> [How to complete this task] Whenever a line in the records below holds the string "retained", copy it out.

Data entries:
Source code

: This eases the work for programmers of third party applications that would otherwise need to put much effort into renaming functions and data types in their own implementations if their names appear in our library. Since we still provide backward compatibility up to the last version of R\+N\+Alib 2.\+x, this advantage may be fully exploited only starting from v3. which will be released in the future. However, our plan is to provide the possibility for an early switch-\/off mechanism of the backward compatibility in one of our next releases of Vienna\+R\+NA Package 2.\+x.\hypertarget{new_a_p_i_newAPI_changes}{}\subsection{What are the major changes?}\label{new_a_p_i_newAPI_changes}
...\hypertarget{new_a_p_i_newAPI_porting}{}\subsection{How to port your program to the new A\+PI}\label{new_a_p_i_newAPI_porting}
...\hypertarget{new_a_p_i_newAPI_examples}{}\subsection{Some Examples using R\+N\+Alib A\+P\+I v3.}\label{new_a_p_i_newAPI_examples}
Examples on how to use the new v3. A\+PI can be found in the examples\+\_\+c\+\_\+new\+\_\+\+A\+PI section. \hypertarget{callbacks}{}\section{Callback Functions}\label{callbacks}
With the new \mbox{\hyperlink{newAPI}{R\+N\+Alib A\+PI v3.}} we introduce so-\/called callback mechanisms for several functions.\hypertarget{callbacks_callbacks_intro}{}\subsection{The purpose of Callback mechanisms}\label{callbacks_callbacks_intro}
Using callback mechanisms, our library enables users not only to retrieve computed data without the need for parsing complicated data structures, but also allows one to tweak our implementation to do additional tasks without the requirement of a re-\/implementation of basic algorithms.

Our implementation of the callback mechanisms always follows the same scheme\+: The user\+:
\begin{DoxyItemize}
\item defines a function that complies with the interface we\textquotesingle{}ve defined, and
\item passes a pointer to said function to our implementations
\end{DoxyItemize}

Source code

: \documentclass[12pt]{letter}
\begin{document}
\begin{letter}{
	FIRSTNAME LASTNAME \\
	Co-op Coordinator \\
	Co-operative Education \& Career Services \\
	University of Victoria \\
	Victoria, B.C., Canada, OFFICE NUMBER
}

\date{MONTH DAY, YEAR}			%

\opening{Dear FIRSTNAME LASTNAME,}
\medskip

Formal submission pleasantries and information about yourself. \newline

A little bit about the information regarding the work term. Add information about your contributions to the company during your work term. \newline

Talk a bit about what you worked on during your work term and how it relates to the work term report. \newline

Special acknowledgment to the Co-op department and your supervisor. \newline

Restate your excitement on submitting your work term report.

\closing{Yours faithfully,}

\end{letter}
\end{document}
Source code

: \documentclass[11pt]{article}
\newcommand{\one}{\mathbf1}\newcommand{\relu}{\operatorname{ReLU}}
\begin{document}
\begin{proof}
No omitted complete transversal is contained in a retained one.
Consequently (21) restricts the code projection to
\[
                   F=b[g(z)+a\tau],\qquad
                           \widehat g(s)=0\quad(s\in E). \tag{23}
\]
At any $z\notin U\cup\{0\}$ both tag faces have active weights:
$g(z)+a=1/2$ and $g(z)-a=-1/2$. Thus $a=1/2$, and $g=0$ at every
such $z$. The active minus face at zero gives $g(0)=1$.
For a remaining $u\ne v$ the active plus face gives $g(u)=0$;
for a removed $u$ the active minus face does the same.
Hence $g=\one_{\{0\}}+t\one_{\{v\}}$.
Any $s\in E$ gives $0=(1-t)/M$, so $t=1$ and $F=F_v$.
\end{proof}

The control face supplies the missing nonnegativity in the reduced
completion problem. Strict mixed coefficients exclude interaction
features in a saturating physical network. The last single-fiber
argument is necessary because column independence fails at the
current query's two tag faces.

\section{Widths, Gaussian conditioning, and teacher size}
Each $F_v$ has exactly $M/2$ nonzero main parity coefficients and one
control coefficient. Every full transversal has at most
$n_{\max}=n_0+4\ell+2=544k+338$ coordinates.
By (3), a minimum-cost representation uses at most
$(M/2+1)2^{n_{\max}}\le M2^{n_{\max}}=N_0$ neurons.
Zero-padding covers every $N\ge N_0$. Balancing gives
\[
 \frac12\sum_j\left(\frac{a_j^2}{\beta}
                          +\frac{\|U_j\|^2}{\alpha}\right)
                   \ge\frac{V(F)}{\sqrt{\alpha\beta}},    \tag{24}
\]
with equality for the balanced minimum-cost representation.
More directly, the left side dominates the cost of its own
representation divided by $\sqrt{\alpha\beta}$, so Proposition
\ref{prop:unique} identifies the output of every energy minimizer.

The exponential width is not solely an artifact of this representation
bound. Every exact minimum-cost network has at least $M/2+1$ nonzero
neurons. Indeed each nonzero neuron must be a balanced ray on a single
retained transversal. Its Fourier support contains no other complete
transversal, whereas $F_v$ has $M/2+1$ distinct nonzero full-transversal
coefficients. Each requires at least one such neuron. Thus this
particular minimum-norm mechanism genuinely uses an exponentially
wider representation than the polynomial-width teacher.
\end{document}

> [Solution to the exercise]
No omitted complete transversal is contained in a retained one.
retained transversal. Its Fourier support contains no other complete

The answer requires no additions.